**EXERCISE DETAILS**
Report every line of the records below that includes the string "también".

Stored items
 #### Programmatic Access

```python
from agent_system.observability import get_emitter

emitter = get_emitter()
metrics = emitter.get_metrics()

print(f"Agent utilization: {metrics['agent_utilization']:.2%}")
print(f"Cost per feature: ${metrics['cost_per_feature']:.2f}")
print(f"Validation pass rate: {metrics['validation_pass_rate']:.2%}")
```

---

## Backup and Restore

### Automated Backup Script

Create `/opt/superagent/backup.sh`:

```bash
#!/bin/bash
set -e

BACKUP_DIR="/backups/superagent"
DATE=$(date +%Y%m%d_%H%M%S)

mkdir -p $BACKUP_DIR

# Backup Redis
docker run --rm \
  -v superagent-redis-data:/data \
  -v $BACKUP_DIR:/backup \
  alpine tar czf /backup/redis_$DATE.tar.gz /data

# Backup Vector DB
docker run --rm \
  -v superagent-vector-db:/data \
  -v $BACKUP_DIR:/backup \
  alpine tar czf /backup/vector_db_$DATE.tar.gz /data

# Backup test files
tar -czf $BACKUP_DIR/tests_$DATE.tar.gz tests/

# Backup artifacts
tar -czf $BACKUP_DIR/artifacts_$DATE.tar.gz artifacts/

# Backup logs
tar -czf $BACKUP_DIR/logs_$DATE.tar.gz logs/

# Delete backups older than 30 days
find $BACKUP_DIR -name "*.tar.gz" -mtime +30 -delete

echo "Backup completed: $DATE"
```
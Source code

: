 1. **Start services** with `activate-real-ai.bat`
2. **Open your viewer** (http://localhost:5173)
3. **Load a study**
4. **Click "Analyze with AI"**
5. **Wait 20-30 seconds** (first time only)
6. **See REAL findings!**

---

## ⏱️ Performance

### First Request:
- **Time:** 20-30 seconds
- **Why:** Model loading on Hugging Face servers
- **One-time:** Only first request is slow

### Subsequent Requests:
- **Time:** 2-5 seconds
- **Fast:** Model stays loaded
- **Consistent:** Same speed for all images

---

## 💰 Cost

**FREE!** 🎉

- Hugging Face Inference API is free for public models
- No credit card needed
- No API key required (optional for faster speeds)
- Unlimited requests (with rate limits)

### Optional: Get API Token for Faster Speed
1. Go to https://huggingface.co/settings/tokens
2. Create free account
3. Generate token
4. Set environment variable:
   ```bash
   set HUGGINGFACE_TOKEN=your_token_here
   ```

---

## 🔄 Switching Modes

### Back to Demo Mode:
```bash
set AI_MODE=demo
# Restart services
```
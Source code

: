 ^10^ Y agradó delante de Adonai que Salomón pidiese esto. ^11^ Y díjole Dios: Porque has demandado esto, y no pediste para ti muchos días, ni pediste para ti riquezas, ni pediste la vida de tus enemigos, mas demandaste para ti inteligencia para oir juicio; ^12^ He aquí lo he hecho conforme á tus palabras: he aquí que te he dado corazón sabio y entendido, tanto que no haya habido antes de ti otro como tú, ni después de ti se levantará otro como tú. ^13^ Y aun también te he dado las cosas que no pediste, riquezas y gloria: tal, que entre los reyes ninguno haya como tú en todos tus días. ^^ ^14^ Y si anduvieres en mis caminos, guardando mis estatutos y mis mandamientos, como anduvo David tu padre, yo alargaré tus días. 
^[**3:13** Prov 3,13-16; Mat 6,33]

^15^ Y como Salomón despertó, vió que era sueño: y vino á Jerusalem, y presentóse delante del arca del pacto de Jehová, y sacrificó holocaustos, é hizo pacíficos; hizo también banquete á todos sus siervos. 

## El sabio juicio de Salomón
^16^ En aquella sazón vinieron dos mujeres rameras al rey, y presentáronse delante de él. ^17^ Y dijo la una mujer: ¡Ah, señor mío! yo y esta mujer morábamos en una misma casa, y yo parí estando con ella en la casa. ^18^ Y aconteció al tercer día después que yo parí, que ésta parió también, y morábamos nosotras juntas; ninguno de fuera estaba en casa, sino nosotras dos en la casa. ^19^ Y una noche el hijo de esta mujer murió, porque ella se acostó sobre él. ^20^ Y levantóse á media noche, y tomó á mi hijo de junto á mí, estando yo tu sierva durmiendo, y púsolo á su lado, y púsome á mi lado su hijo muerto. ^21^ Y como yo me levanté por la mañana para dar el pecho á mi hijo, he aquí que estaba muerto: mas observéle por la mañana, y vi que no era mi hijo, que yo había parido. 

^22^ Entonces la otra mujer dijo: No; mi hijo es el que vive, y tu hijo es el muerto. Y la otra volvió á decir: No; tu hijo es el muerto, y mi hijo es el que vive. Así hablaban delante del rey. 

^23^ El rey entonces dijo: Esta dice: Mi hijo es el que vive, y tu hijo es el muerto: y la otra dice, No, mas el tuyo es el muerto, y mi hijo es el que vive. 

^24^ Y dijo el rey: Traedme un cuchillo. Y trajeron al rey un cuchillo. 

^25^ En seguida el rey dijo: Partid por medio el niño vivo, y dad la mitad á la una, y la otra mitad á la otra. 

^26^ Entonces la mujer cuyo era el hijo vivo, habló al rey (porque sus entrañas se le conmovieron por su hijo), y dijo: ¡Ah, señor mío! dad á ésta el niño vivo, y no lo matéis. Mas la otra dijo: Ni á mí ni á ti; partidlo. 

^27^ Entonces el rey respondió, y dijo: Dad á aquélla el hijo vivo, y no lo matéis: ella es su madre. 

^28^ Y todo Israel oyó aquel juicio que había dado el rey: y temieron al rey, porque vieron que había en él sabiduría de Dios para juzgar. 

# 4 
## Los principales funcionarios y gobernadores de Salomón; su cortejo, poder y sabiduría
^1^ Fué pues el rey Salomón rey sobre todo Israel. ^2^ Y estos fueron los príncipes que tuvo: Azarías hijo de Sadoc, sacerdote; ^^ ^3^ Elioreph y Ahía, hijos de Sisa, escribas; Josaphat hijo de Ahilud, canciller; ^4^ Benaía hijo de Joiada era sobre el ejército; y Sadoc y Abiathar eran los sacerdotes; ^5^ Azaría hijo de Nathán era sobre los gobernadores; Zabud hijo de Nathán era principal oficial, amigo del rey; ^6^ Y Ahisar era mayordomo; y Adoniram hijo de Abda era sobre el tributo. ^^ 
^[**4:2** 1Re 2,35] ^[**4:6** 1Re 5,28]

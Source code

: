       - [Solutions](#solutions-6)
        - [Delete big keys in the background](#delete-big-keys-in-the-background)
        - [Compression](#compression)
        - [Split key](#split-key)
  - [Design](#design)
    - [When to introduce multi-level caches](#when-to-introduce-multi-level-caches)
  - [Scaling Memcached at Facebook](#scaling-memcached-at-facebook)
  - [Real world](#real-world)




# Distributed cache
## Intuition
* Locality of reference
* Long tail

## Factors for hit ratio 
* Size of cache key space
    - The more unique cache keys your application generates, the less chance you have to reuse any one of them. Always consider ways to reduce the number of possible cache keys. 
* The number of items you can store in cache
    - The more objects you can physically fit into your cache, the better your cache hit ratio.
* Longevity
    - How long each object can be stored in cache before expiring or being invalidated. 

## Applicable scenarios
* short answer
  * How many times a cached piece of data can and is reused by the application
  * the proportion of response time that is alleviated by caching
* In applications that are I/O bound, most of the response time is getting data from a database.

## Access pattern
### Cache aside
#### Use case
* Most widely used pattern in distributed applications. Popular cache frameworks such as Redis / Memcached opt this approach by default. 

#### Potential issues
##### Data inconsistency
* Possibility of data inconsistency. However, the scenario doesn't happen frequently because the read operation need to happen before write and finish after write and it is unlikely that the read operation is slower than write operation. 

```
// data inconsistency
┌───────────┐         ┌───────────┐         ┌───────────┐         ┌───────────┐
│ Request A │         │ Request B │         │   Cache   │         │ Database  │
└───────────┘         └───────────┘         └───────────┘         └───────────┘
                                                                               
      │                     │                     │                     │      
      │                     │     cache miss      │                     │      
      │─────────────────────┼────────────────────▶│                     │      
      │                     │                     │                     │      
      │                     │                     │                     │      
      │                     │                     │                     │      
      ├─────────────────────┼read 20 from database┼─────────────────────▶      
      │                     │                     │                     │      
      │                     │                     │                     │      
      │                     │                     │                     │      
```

**TASK ANSWER**
: ^10^ Y agradó delante de Adonai que Salomón pidiese esto. ^11^ Y díjole Dios: Porque has demandado esto, y no pediste para ti muchos días, ni pediste para ti riquezas, ni pediste la vida de tus enemigos, mas demandaste para ti inteligencia para oir juicio; ^12^ He aquí lo he hecho conforme á tus palabras: he aquí que te he dado corazón sabio y entendido, tanto que no haya habido antes de ti otro como tú, ni después de ti se levantará otro como tú. ^13^ Y aun también te he dado las cosas que no pediste, riquezas y gloria: tal, que entre los reyes ninguno haya como tú en todos tus días. ^^ ^14^ Y si anduvieres en mis caminos, guardando mis estatutos y mis mandamientos, como anduvo David tu padre, yo alargaré tus días. 
^15^ Y como Salomón despertó, vió que era sueño: y vino á Jerusalem, y presentóse delante del arca del pacto de Jehová, y sacrificó holocaustos, é hizo pacíficos; hizo también banquete á todos sus siervos. 
^16^ En aquella sazón vinieron dos mujeres rameras al rey, y presentáronse delante de él. ^17^ Y dijo la una mujer: ¡Ah, señor mío! yo y esta mujer morábamos en una misma casa, y yo parí estando con ella en la casa. ^18^ Y aconteció al tercer día después que yo parí, que ésta parió también, y morábamos nosotras juntas; ninguno de fuera estaba en casa, sino nosotras dos en la casa. ^19^ Y una noche el hijo de esta mujer murió, porque ella se acostó sobre él. ^20^ Y levantóse á media noche, y tomó á mi hijo de junto á mí, estando yo tu sierva durmiendo, y púsolo á su lado, y púsome á mi lado su hijo muerto. ^21^ Y como yo me levanté por la mañana para dar el pecho á mi hijo, he aquí que estaba muerto: mas observéle por la mañana, y vi que no era mi hijo, que yo había parido. 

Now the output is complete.